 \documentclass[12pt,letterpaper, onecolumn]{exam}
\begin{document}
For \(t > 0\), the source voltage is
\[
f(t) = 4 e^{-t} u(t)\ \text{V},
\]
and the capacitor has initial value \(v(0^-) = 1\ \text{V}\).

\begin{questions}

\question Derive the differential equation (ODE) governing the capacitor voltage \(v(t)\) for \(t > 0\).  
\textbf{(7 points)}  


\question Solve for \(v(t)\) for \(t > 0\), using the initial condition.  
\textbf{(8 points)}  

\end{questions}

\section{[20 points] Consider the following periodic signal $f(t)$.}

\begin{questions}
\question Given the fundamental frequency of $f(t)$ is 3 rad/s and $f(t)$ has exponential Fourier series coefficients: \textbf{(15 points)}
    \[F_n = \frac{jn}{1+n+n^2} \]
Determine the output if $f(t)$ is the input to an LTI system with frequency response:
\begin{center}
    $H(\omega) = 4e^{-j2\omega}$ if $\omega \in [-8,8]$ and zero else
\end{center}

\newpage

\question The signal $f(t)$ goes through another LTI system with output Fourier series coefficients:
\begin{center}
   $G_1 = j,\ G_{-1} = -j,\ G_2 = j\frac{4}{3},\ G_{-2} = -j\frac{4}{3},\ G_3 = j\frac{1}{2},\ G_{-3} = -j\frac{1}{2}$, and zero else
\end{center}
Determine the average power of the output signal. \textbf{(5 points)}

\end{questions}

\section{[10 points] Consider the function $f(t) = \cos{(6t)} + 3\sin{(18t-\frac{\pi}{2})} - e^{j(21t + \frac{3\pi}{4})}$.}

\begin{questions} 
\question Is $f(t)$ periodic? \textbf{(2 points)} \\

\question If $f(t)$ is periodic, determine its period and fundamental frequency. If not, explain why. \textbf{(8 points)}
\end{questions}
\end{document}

* * * * *

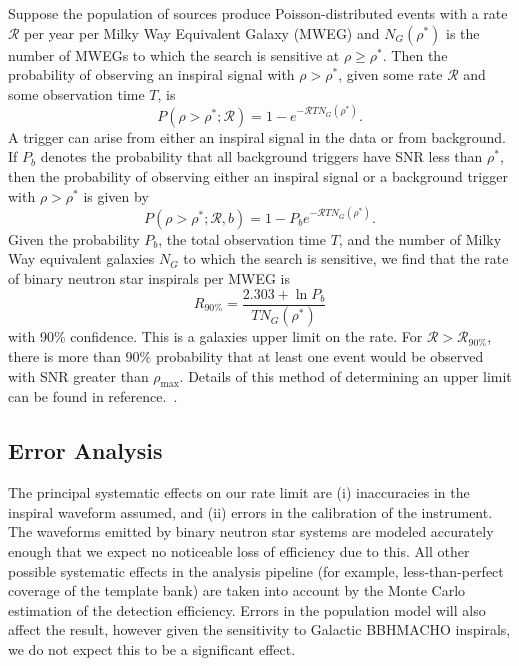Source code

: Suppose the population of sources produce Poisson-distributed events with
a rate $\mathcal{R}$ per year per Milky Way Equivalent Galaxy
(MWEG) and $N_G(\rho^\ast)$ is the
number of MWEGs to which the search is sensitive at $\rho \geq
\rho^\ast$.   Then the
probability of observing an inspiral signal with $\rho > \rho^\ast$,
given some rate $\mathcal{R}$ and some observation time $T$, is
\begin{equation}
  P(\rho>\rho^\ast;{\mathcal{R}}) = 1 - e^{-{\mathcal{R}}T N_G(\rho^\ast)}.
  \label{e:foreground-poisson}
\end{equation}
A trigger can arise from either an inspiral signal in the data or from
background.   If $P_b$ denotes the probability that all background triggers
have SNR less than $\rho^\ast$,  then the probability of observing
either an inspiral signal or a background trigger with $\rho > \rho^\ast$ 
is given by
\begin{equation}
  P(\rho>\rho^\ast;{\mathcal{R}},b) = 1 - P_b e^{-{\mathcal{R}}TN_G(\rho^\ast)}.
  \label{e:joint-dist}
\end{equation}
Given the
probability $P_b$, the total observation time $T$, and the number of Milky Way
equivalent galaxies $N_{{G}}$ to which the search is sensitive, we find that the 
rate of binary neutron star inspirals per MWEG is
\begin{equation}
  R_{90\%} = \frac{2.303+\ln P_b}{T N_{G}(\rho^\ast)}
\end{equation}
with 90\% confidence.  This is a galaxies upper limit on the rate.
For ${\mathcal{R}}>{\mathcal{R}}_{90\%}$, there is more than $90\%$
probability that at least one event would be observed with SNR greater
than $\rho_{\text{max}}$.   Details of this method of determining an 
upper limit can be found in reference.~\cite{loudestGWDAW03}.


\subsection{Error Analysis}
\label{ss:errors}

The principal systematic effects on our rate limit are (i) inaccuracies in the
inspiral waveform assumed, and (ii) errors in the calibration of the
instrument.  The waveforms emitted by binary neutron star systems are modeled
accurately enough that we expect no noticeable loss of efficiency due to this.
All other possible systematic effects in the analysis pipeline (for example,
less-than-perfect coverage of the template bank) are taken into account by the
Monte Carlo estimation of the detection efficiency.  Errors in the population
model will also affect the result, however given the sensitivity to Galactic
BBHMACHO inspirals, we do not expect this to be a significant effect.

* * * * *

• [INSTRUCTIONS FOR THE TASK]
Read the entries above and find each line holding the word "signal". Copy it out.

• [ANSWER FOR THIS EXERCISE]
\section{[20 points] Consider the following periodic signal $f(t)$.}
\question The signal $f(t)$ goes through another LTI system with output Fourier series coefficients:
Determine the average power of the output signal. \textbf{(5 points)}
probability of observing an inspiral signal with $\rho > \rho^\ast$,
A trigger can arise from either an inspiral signal in the data or from
either an inspiral signal or a background trigger with $\rho > \rho^\ast$ 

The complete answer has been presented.